I'm trying to calculate the Hessian matrix of the formula $$ f(w) = x_0^T(XWX^T)^{-1}x_0 $$ where $w=(w_1,\cdots ,w_n)^T$, $W=\operatorname{Diag}(w)$ is a diagonal matrix that has $w$ as diagonal elements, $x_0$ is a column vector, $X$ is a matrix.

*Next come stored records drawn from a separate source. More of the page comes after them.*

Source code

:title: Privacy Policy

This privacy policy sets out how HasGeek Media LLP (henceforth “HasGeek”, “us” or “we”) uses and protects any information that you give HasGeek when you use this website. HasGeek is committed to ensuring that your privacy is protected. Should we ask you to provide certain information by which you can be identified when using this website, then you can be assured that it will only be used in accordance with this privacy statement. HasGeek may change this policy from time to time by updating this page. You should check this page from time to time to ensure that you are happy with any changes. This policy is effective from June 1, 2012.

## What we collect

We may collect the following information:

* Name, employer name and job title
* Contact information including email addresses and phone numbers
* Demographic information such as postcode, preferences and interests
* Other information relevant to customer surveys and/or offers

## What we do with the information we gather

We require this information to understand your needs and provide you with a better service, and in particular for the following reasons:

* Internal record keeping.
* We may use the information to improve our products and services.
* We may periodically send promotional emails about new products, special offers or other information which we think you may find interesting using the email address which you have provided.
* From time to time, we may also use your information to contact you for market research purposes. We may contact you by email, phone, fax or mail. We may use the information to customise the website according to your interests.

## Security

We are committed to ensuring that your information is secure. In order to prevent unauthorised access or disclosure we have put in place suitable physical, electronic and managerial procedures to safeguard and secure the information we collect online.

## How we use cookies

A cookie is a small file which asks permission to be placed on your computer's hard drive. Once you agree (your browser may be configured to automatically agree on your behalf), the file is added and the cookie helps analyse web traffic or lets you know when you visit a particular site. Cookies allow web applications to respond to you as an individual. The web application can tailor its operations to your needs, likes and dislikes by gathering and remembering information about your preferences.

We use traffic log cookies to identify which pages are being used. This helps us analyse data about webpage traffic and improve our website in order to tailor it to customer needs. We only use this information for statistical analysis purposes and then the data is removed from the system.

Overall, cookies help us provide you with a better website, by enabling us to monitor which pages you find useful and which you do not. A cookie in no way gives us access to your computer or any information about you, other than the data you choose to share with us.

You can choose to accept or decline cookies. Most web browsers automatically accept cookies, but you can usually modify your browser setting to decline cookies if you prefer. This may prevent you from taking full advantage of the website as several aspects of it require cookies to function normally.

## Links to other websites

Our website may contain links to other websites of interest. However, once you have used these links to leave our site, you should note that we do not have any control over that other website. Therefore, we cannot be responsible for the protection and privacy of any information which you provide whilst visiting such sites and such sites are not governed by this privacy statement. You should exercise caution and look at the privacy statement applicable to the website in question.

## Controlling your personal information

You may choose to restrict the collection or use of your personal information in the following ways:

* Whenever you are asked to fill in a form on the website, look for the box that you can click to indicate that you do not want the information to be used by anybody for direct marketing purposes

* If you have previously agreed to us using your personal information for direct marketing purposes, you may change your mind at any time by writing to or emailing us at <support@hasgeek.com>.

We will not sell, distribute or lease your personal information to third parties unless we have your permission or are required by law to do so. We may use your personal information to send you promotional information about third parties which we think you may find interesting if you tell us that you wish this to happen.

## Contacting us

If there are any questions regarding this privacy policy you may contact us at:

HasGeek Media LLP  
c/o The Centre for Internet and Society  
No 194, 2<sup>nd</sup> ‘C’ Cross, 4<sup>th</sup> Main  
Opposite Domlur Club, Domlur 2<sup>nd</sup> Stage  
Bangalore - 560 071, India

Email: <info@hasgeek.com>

To calculate the first-order derivative, do I need to first transform $W$ into $$\sum_i w^T e_i E_i,$$ where $e_i$ is a column vector whose $i$-th element is $1$ and others $0$, and $E_i$ is a matrix whose $(i,i)$ element is $1$ and others $0$? Any reference is appreciated.
$\def\o{\operatorname}\def\t{\o{Tr}}\def\v{\o{vec}}\def\d{\o{diag}}\def\D{\o{Diag}}\def\p#1#2{\frac{\partial #1}{\partial #2}}$For typing convenience, define the symmetric matrices $$\eqalign{ A = X\,\D(w)\,X^T \quad\qquad B = A^{-1}x_0x_0^TA^{-1} \\ }$$ and use a colon as a product notation for the trace, i.e. $$\eqalign{A:B = \t(A^TB) = B:A}$$ Write the function in terms of the new variables. Then calculate the differential and gradient. $$\eqalign{ f &= x_0x_0^T:A^{-1} \\ df &= x_0x_0^T:dA^{-1} \\ &= -x_0x_0^T:A^{-1}dA\,A^{-1} \\ &= -B:dA \\ &= -B:X\,\D(dw)\,X^T \\ &= -X^TBX:\D(dw) \\ &= -\d\left(X^TBX\right):dw \\ &= -\d\left(X^TA^{-1}x_0x_0^TA^{-1}X\right):dw \\ \p{f}{w} &= -\d\left(X^TA^{-1}x_0x_0^TA^{-1}X\right) \;\doteq\; g\quad\big({\rm gradient}\big) \\ }$$ where the $\d(M)$ function takes the main diagonal from its matrix argument and returns it as a column vector, while the $\D(v)$ function takes its vector argument and creates a diagonal matrix.
NB: The properties of the trace allow the terms in a colon product to be rearranged in many equivalent ways, e.g. $$\eqalign{ A:B &= B:A = B^T:A^T \\ CA:B &= C:BA^T = A:C^TB \\ }$$
A comment asked for the Hessian.
If you define $$\eqalign{ y &= X^TA^{-1}x_0 \\ dy &= -X^TA^{-1}X\,dW\,X^TA^{-1}x_0 \\ Y &= \D(y) \\ }$$ then you can write the gradient as $$\eqalign{ g &= -\d(yy^T) = -Yy \\ }$$ The Hessian is the gradient of this, so $$\eqalign{ dg &= -\d(dy\,y^T + y\,dy^T) \\ &= -2Y\,dy \\ &= +2Y\Big(X^TA^{-1}X\,dW\,X^TA^{-1}x_0\Big) \\ &= 2YX^TA^{-1}X\,dW\,y \\ &= 2YX^TA^{-1}XY\,dw \\ \p{g}{w} &= 2 YX^TA^{-1}XY \;\doteq\; H \qquad\big({\rm Hessian}\big) \\ }$$ $(Y,dW)$ are diagonal matrices corresponding to the $(y,dw)$ vectors, therefore $$dW\,y = Y\,dw$$ The Hessian is obviously symmetric, and since $(X,Y)$ appear an even number of times, its positivity is determined by the $A^{-1}$ term, which in turn is determined by $\D(w)$, which in turn is determined by the signs on the individual $(w_k)$ elements.